The culture is eclectic. Missoula’s population includes an abundance of writers--and the indie bookstores to sustain them. There are monthly downtown art gallery nights as well as festivals and concerts at Caras Park on the Clark Fork River.

College football and basketball are huge. The University of Montana, the state’s first university, is among the city’s largest employers, producing a dynamic and educated workforce.

Missoula repeatedly shows up on the Livability rankings of “Best Places to Live” for the true western experience it offers intermixed with culture and quality of life.

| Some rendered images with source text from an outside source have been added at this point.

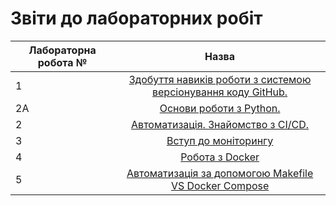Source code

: # Звіти до лабораторних робіт
| Лабораторна робота № | Назва |
| ------------- |:------------------:| 
| 1 |  [ Здобуття навиків роботи з системою версіонування коду GitHub. ](https://github.com/PavloVulchak/Pavlo_Vulchak_IK_31/tree/master/Lab1)  |
| 2A |  [ Основи роботи з Python. ](https://github.com/PavloVulchak/Pavlo_Vulchak_IK_31/tree/master/Lab2a)  |
| 2 |  [ Автоматизація. Знайомство з CI/CD. ](https://github.com/PavloVulchak/Pavlo_Vulchak_IK_31/tree/master/Lab_2)  |
| 3 |  [ Вступ до моніторингу ](https://github.com/PavloVulchak/Pavlo_Vulchak_IK_31/tree/master/Lab3)  |
| 4 |  [ Робота з Docker ](https://github.com/PavloVulchak/Pavlo_Vulchak_IK_31/tree/master/Lab4)  |
| 5 |  [ Автоматизація за допомогою Makefile VS Docker Compose  ](https://github.com/PavloVulchak/Pavlo_Vulchak_IK_31/tree/master/Lab5)  |
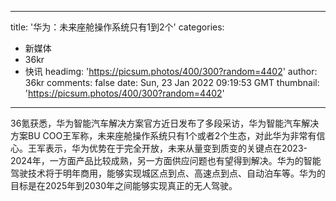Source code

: 
---
title: '华为：未来座舱操作系统只有1到2个'
categories: 
 - 新媒体
 - 36kr
 - 快讯
headimg: 'https://picsum.photos/400/300?random=4402'
author: 36kr
comments: false
date: Sun, 23 Jan 2022 09:19:53 GMT
thumbnail: 'https://picsum.photos/400/300?random=4402'
---

<div>   
36氪获悉，华为智能汽车解决方案官方近日发布了多段采访，华为智能汽车解决方案BU COO王军称，未来座舱操作系统只有1个或者2个生态，对此华为非常有信心。王军表示，华为优势在于完全开放，未来从量变到质变的关键点在2023-2024年，一方面产品比较成熟，另一方面供应问题也有望得到解决。华为的智能驾驶技术将于明年商用，能够实现城区点到点、高速点到点、自动泊车等。华为的目标是在2025年到2030年之间能够实现真正的无人驾驶。  
</div>
            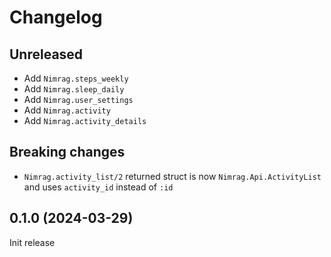 # Changelog

<!-- ### Bug fixes -->
<!-- ### Enhancements -->
<!-- ### Backwards incompatible changes -->

## Unreleased

- Add `Nimrag.steps_weekly`
- Add `Nimrag.sleep_daily`
- Add `Nimrag.user_settings`
- Add `Nimrag.activity`
- Add `Nimrag.activity_details`

## Breaking changes

- `Nimrag.activity_list/2` returned struct is now `Nimrag.Api.ActivityList` and uses `activity_id` instead of `:id`

## 0.1.0 (2024-03-29)

Init release
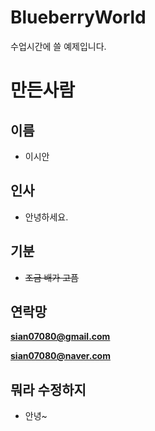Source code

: # BlueberryWorld
수업시간에 쓸 예제입니다. 

# 만든사람
## 이름
* 이시안
## 인사
* 안녕하세요.
## 기분
*  ~~조금 배가 고픔~~
## 연락망 
**sian07080@gmail.com**

**sian07080@naver.com**

## 뭐라 수정하지
* 안녕~
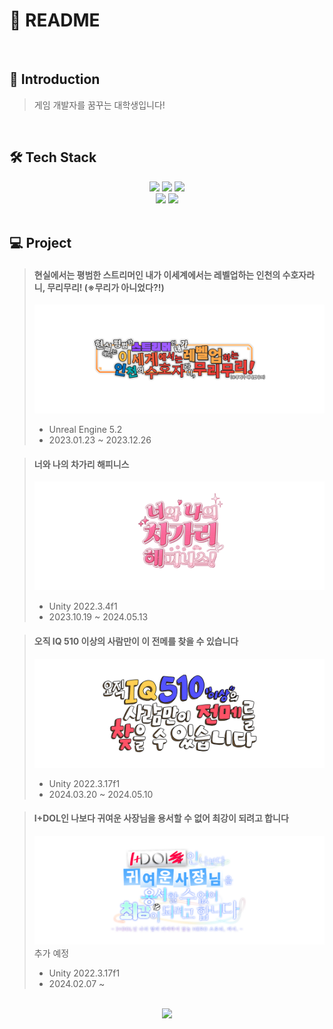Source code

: # 📝 README

<br/>

## 🪪 Introduction
> 게임 개발자를 꿈꾸는 대학생입니다!

<br/>

## 🛠️ Tech Stack
<div align = center>
  <img src="https://img.shields.io/badge/C-A8B9CC?style=for-the-badge&logo=c&logoColor=white">
  <img src="https://img.shields.io/badge/C%23-512BD4?style=for-the-badge&logo=c%23&logoColor=white">
  <img src="https://img.shields.io/badge/C%2B%2B-00599C?style=for-the-badge&logo=cplusplus&logoColor=white">
  <br>
  <img src="https://img.shields.io/badge/Unity-FFFFFF?style=for-the-badge&logo=Unity&logoColor=black">
  <img src="https://img.shields.io/badge/Unreal%20Engine-0E1128?style=for-the-badge&logo=unrealengine&logoColor=white">
</div>

<br/>

## 💻 Project
> #### 현실에서는 평범한 스트리머인 내가 이세계에서는 레벨업하는 인천의 수호자라니, 무리무리! (※무리가 아니었다?!)
> [![muri](murimuri_logo.png)](https://www.youtube.com/watch?v=IGuyDqfc1vo)
> - Unreal Engine 5.2
> - 2023.01.23 ~ 2023.12.26

> #### 너와 나의 차가리 해피니스
> [![youmechagari](youmechagari_logo.png)](https://www.youtube.com/watch?v=PZXerf-v5AU)
> - Unity 2022.3.4f1
> - 2023.10.19 ~ 2024.05.13

> #### 오직 IQ 510 이상의 사람만이 이 전메를 찾을 수 있습니다
> [![onlyiq510](onlyiq510_logo.png)](https://www.youtube.com/watch?v=5X6NntRCq8E&t=11976s)
> - Unity 2022.3.17f1
> - 2024.03.20 ~ 2024.05.10

> #### I+DOL인 나보다 귀여운 사장님을 용서할 수 없어 최강이 되려고 합니다
> ![ikawa](ikawa_logo.png)
> 추가 예정
> - Unity 2022.3.17f1
> - 2024.02.07 ~

<br/>

<div align = center>
  <a href="https://solved.ac/kimbap0213/">
    <img src="http://mazassumnida.wtf/api/v2/generate_badge?boj=kimbap0213"/>
  </a>
</div>
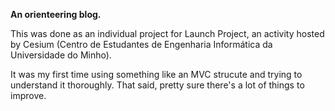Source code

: 
<strong>An orienteering blog.</strong>
<p>This was done as an individual project for Launch Project, an activity hosted by Cesium (Centro de Estudantes de Engenharia Informática da Universidade do Minho).</p>
<p>It was my first time using something like an MVC strucute and trying to understand it thoroughly. That said, pretty sure there's a lot of things to improve.</p> 
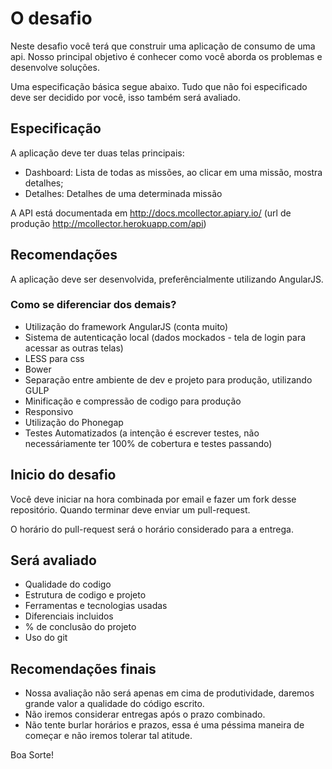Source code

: O desafio
============

Neste desafio você terá que construir uma aplicação de consumo de uma api. Nosso principal objetivo é conhecer como você aborda os problemas e desenvolve soluções.

Uma especificação básica segue abaixo. Tudo que não foi especificado deve ser decidido por você, isso também será avaliado.

## Especificação

A aplicação deve ter duas telas principais:

* Dashboard: Lista de todas as missões, ao clicar em uma missão, mostra detalhes;
* Detalhes: Detalhes de uma determinada missão

A API está documentada em http://docs.mcollector.apiary.io/ (url de produção http://mcollector.herokuapp.com/api)

## Recomendações

A aplicação deve ser desenvolvida, preferêncialmente utilizando AngularJS.

### Como se diferenciar dos demais?

* Utilização do framework AngularJS (conta muito)
* Sistema de autenticação local (dados mockados - tela de login para acessar as outras telas)
* LESS para css
* Bower
* Separação entre ambiente de dev e projeto para produção, utilizando GULP
* Minificação e compressão de codigo para produção
* Responsivo
* Utilização do Phonegap
* Testes Automatizados (a intenção é escrever testes, não necessáriamente ter 100% de cobertura e testes passando)


## Inicio do desafio

Você deve iniciar na hora combinada por email e fazer um fork desse repositório. Quando terminar deve enviar um pull-request.

O horário do pull-request será o horário considerado para a entrega.

## Será avaliado

- Qualidade do codigo
- Estrutura de codigo e projeto
- Ferramentas e tecnologias usadas
- Diferenciais incluidos
- % de conclusão do projeto
- Uso do git

## Recomendações finais

* Nossa avaliação não será apenas em cima de produtividade, daremos grande valor a qualidade do código escrito.
* Não iremos considerar entregas após o prazo combinado.
* Não tente burlar horários e prazos, essa é uma péssima maneira de começar e não iremos tolerar tal atitude.

Boa Sorte!
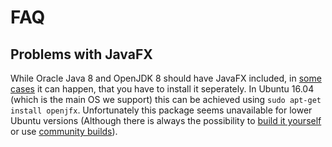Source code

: # FAQ
## Problems with JavaFX
While Oracle Java 8 and OpenJDK 8 should have JavaFX included, in [some cases](https://github.com/AKSW/LIMES-dev/issues/56)
it can happen, that you have to install it seperately. In Ubuntu 16.04 (which is the main OS we support) this can be achieved using `sudo apt-get install openjfx`.
Unfortunately this package seems unavailable for lower Ubuntu versions (Although there is always the possibility to 
[build it yourself](https://wiki.openjdk.java.net/display/OpenJFX/Building+OpenJFX) or use [community builds](https://wiki.openjdk.java.net/display/OpenJFX/Community+Builds)).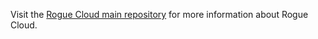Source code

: Visit the [Rogue Cloud main repository](https://github.com/microclimate-dev2ops/rogue-cloud) for more information about Rogue Cloud.
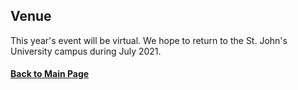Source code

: ## Venue

This year's event will be virtual.  We hope to return to the St. John's University campus during July 2021.

#### [Back to Main Page](index.md)
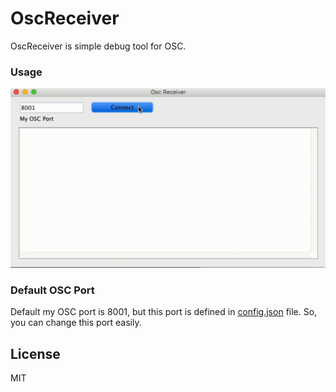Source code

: # OscReceiver

OscReceiver is simple debug tool for OSC.

### Usage

![](doc/usage_osc_receiver.gif)

### Default OSC Port

Default my OSC port is 8001, but this port is defined in [config.json](src/oscReceiver/data/config.json) file. So, you can change this port easily.

License
----

MIT



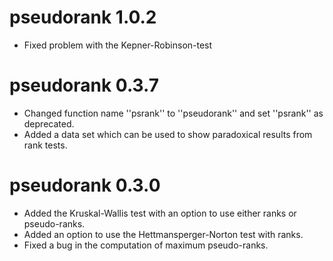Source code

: # pseudorank 1.0.2
* Fixed problem with the Kepner-Robinson-test

# pseudorank 0.3.7
* Changed function name ''psrank'' to ''pseudorank'' and set ''psrank'' as deprecated.
* Added a data set which can be used to show paradoxical results from rank tests.

# pseudorank 0.3.0

* Added the Kruskal-Wallis test with an option to use either ranks or pseudo-ranks.
* Added an option to use the Hettmansperger-Norton test with ranks.
* Fixed a bug in the computation of maximum pseudo-ranks.
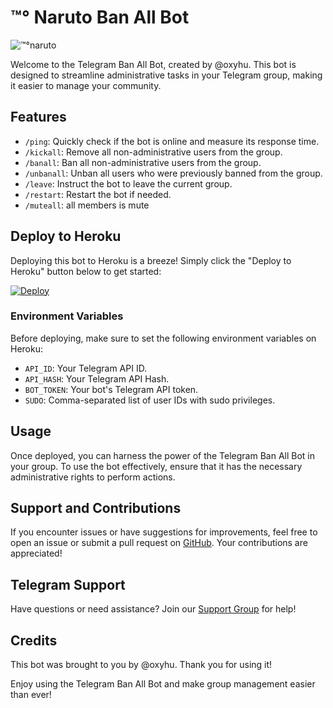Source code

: # ™°‌ Naruto Ban All Bot

![™°‌naruto](https://graph.org/file/b0825ba6490d2aa6a6afd.jpg) <!-- Add your bot's logo here -->

Welcome to the Telegram Ban All Bot, created by @oxyhu. This bot is designed to streamline administrative tasks in your Telegram group, making it easier to manage your community.

## Features

- `/ping`: Quickly check if the bot is online and measure its response time.
- `/kickall`: Remove all non-administrative users from the group.
- `/banall`: Ban all non-administrative users from the group.
- `/unbanall`: Unban all users who were previously banned from the group.
- `/leave`: Instruct the bot to leave the current group.
- `/restart`: Restart the bot if needed.
- `/muteall`: all members is mute 
## Deploy to Heroku

Deploying this bot to Heroku is a breeze! Simply click the "Deploy to Heroku" button below to get started:

[![Deploy](https://www.herokucdn.com/deploy/button.svg)](https://dashboard.heroku.com/new?template=https://github.com/ProGamer097/BANAL)

### Environment Variables

Before deploying, make sure to set the following environment variables on Heroku:

- `API_ID`: Your Telegram API ID.
- `API_HASH`: Your Telegram API Hash.
- `BOT_TOKEN`: Your bot's Telegram API token.
- `SUDO`: Comma-separated list of user IDs with sudo privileges.

## Usage

Once deployed, you can harness the power of the Telegram Ban All Bot in your group. To use the bot effectively, ensure that it has the necessary administrative rights to perform actions.

## Support and Contributions

If you encounter issues or have suggestions for improvements, feel free to open an issue or submit a pull request on [GitHub](https://github.com/ProGamer097/BANAL). Your contributions are appreciated!

## Telegram Support

Have questions or need assistance? Join our [Support Group](https://t.me/naruto_support1) for help!

## Credits

This bot was brought to you by @oxyhu. Thank you for using it!

Enjoy using the Telegram Ban All Bot and make group management easier than ever!
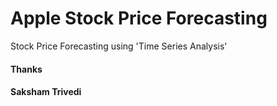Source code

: # Apple Stock Price Forecasting
Stock Price Forecasting using 'Time Series Analysis'

#### Thanks
#### Saksham Trivedi
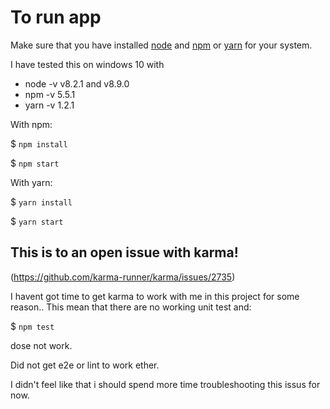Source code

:# To run app

Make sure that you have installed [node](https://nodejs.org/en/download/) and [npm](https://www.npmjs.com/get-npm?utm_source=house&utm_medium=homepage&utm_campaign=free%20orgs&utm_term=Install%20npm) or [yarn](https://yarnpkg.com/en/docs/install) for your system.

I have tested this on windows 10 with

* node -v v8.2.1 and v8.9.0
* npm -v 5.5.1
* yarn -v 1.2.1

With npm:

$ `npm install`

$ `npm start`

With yarn:

$ `yarn install`

$ `yarn start`

## This is to an open issue with karma!
(https://github.com/karma-runner/karma/issues/2735)

I havent got time to get karma to work with me in this project for some reason.. This mean that there are no working unit test and:

$ `npm test`

dose not work.

Did not get e2e or lint to work ether.

I didn't feel like that i should spend more time troubleshooting this issus for now.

Locals embrace every season with a passion. In “A River Runs Through It,” the autobiographical novella about life in Missoula, author Norman Maclean describes summer days as “almost Arctic in length.” Those days are ideal for fishing and strolling along the Riverfront Walking Trail. Come autumn, the Garden City, as Missoula is called, transforms with the fall foliage. A hike up Mount Sentinel is the perfect spot for leaf peeping. Winter means a world of possibilities in white: skiing, snowboarding, even dogsledding. And in spring, the thaw ushers in bike season with riders pedaling through lilac-covered landscapes.

Established as a trading post in 1860 and redefined by the coming of the railroad in 1883, Missoula’s past shows in its seven historic districts and extensive listings of buildings on the National Register of Historic Places. The city also has its share of modern executive estates, sprawling ranches and rural, riverside mansions.